Most parents aren’t cops tuned in to the latest digital threat to children, however, and it can be hard enough getting a grasp on the latest social media platform, let alone guide your child through gaming chat rooms.

“Parents aren’t aware that they can turn the chat options off,” said Sharifi.

When Sharifi has gone into schools to hear children’s stories, counsellors and teachers are often caught unaware because they don’t know how to spot a predator grooming a kid.

Part of that comes down to regular conversations with children about the kinds of interactions they have online. About 90% of all recruitment starts online and when it comes to prevention, that number is made even more significant by the fact that 75% of children who have been sexually solicited online have not told a parent.

“They don’t know how prevalent it is. Every community, every school you go to, there’s a case of sexual exploitation,” said Sharifi. “If they were to get education on the issue and what it looks like, everyone would get on board. It’s shocking.”

 Reports of online sexual exploitation of children more than tripled across Canada between 2017 and ’18 - Cybertip.ca/Canadian Centre for Child ProtectionReports of online sexual exploitation of children more than tripled across Canada between 2017 and ’18 – Cybertip.ca/Canadian Centre for Child Protection

Just as reports of the online sexual exploitation of children more than tripled across Canada between 2017 and ’18, British Columbia is falling behind, says Sharifi.

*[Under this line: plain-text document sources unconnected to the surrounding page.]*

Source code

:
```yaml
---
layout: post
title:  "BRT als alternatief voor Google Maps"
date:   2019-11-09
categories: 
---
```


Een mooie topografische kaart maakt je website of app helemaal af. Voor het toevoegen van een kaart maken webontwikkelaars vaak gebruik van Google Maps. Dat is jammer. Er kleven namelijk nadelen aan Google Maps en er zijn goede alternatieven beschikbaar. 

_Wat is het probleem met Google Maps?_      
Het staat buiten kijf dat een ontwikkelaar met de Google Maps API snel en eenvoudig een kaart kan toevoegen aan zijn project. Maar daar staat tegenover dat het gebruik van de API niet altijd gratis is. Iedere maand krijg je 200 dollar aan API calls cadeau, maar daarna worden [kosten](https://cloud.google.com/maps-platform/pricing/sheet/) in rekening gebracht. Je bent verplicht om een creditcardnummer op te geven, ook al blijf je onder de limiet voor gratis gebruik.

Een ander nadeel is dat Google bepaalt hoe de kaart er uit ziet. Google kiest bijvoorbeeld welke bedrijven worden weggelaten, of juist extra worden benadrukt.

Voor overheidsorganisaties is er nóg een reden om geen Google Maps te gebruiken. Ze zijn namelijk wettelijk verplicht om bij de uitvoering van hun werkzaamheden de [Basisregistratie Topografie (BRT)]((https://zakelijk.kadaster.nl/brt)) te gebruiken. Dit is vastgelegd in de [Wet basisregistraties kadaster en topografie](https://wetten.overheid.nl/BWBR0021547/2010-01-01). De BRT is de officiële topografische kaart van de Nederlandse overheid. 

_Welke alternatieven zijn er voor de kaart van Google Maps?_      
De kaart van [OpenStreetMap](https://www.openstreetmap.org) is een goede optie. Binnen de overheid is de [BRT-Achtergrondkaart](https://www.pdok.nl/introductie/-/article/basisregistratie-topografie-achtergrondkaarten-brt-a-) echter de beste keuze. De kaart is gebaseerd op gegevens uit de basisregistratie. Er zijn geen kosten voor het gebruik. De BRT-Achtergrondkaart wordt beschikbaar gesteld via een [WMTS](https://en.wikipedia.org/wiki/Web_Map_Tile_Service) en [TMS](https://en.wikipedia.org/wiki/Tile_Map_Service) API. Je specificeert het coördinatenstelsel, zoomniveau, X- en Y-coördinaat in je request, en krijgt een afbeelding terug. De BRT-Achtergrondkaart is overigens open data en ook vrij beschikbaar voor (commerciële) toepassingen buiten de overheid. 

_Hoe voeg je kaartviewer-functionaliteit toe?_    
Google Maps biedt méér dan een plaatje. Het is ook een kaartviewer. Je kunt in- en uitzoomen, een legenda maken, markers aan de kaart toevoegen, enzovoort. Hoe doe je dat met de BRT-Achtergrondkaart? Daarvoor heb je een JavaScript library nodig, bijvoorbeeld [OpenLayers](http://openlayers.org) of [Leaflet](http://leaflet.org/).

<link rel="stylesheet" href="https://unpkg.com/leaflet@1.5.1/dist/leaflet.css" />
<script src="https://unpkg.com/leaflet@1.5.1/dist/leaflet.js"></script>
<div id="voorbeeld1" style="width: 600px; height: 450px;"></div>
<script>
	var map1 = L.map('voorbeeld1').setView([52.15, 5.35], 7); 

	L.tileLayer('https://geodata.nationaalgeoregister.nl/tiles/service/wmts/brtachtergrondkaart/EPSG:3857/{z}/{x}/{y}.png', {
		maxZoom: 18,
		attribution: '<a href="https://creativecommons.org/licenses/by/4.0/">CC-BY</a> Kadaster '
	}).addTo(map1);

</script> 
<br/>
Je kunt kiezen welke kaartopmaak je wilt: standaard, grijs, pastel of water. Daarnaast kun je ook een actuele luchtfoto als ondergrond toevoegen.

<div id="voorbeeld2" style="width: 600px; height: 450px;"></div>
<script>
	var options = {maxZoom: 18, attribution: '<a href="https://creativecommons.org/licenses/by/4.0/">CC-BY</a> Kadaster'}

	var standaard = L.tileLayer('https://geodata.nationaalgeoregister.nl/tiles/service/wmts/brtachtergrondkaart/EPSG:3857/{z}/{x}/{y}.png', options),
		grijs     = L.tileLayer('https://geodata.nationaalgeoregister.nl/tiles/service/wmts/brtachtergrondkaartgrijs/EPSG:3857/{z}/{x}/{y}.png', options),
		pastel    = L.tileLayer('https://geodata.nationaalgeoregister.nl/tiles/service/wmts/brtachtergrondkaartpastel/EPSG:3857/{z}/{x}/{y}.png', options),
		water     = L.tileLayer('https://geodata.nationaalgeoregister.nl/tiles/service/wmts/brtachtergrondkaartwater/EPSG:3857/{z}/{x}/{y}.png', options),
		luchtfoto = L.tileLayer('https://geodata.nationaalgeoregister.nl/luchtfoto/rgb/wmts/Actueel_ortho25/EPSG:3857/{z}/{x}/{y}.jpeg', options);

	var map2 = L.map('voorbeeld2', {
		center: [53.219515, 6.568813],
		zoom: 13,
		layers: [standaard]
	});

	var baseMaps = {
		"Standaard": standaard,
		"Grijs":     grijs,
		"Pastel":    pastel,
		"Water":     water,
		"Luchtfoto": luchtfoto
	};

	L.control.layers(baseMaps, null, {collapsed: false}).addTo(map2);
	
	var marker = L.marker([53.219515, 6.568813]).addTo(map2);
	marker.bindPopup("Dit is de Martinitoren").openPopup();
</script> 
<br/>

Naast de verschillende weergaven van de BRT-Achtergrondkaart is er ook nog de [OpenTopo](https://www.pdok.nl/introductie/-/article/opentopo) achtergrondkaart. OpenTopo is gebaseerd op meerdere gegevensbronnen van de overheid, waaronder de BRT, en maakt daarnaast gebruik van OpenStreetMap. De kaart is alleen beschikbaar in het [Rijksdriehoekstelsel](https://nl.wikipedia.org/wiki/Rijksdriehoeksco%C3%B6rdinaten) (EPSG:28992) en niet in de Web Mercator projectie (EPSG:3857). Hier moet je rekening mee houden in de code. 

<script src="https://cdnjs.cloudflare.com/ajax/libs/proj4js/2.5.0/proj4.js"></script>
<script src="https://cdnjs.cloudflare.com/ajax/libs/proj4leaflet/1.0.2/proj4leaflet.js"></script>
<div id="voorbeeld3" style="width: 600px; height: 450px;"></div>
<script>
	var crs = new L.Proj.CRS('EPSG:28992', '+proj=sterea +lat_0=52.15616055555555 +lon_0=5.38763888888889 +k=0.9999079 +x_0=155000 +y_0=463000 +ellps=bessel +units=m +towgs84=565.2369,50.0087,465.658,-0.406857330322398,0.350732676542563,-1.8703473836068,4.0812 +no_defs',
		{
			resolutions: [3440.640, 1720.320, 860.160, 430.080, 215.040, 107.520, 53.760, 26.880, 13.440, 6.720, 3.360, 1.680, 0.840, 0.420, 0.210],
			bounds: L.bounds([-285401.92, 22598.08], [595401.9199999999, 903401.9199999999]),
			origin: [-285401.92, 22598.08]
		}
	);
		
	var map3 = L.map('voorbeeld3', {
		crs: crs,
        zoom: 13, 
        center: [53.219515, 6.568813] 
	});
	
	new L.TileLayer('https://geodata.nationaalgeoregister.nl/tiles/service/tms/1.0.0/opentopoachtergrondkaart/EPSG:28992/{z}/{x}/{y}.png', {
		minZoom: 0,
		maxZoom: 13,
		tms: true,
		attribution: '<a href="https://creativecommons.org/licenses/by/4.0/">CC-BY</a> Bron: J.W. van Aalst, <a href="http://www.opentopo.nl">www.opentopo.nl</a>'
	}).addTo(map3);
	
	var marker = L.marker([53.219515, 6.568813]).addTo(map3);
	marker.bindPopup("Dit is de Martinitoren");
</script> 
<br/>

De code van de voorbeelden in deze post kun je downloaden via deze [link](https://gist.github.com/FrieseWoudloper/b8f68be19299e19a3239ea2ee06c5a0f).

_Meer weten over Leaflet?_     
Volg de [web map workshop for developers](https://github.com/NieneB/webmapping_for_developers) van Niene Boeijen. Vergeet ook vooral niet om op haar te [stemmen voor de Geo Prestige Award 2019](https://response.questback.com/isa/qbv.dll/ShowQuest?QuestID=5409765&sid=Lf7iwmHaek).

That’s significant in a country that hosts 15% of all websites containing child sexual abuse imagery — the third most frequent national host after the Netherlands and the United States, according to the Internet Watch Foundation.

Across Canada, efforts to fight back have had varied success, and in provinces like Ontario and cities like Edmonton, a lot more funding and resources go into the intervention of exploitation.

“That leads to more focus on communities, families and teachers,” said Sharifi. “I don’t think B.C. has caught up yet.”

Even in the Tri-Cities, where for the last 25 years the presence of a group like Children of the Street Society helped bring community awareness to child exploitation, many — including municipalities — are still coming to grips with the profile and behaviour of a modern sexual predator, Sharifi said.

“It’s not the old creepy man in a van at the park anymore.”